_Your goal_
Select and copy out every line in the records containing "gives".

_Data to examine_
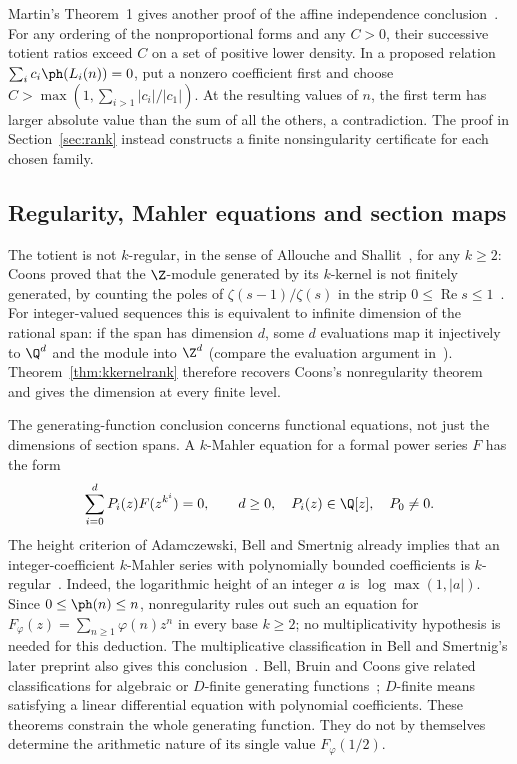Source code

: \documentclass[11pt]{article}
\begin{document}
Martin's Theorem~1 gives another proof of the affine independence
conclusion~\cite[Thm.~1]{martin-phi-inequalities}. For any ordering of the nonproportional forms and any
$C>0$, their successive totient ratios exceed $C$ on a set of positive
lower density. In a proposed relation $\sum_i c_i\ph(L_i(n))=0$,
put a nonzero coefficient first and choose
$C>\max(1,\sum_{i>1}|c_i|/|c_1|)$. At the resulting values of $n$,
the first term has larger absolute value than the sum of all the
others, a contradiction. The proof in Section~\ref{sec:rank} instead constructs a finite
nonsingularity certificate for each chosen family.

\subsection*{Regularity, Mahler equations and section maps}
The totient is not $k$-regular, in the sense of Allouche and
Shallit~\cite{allouche-shallit}, for any $k\ge2$: Coons proved that the
$\Z$-module generated by its $k$-kernel is not finitely generated, by counting
the poles of $\zeta(s-1)/\zeta(s)$ in the strip
$0\le\operatorname{Re}s\le1$~\cite[Cor.~3.1, Thm.~3.2]{coons}. For
integer-valued sequences this is equivalent to infinite dimension of the
rational span: if the span has dimension $d$, some $d$ evaluations map it
injectively to $\Q^d$ and the module into $\Z^d$ (compare the evaluation
argument in~\cite[App.~A]{coons-jsr}). Theorem~\ref{thm:kkernelrank}
therefore recovers Coons's nonregularity theorem~\cite[Thm.~3.2]{coons}
and gives the dimension at every finite level.

The generating-function conclusion concerns functional equations, not
just the dimensions of section spans. A $k$-Mahler equation for a formal
power series $F$ has the form
\[
 \sum_{i=0}^{d}P_i(z)F(z^{k^i})=0,
 \qquad d\ge0,\quad P_i(z)\in\Q[z],\quad P_0\ne0.
\]
The height criterion of Adamczewski, Bell and Smertnig already implies
that an integer-coefficient $k$-Mahler series with polynomially bounded
coefficients is $k$-regular~\cite[Thm.~1.2(b), p.~2528]{adamczewski-bell-smertnig2023}.
Indeed, the logarithmic height of an integer $a$ is
$\log\max(1,|a|)$. Since $0\le\ph(n)\le n$, nonregularity rules out
such an equation for $F_\varphi(z)=\sum_{n\ge1}\varphi(n)z^n$ in every
base $k\ge2$; no multiplicativity hypothesis is needed for this deduction.
The multiplicative classification in Bell and Smertnig's later preprint
also gives this conclusion~\cite[Thm.~1.3]{bell-smertnig2026}.
Bell, Bruin and Coons give related classifications for algebraic or
$D$-finite generating functions~\cite[Thms.~1.5--1.6]{bell-bruin-coons};
$D$-finite means satisfying a linear differential equation with
polynomial coefficients.
These theorems constrain the whole generating function. They do not
by themselves determine the arithmetic nature of its single value
$F_\varphi(1/2)$.
\end{document}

_Exercise response_
Martin's Theorem~1 gives another proof of the affine independence
and gives the dimension at every finite level.
also gives this conclusion~\cite[Thm.~1.3]{bell-smertnig2026}.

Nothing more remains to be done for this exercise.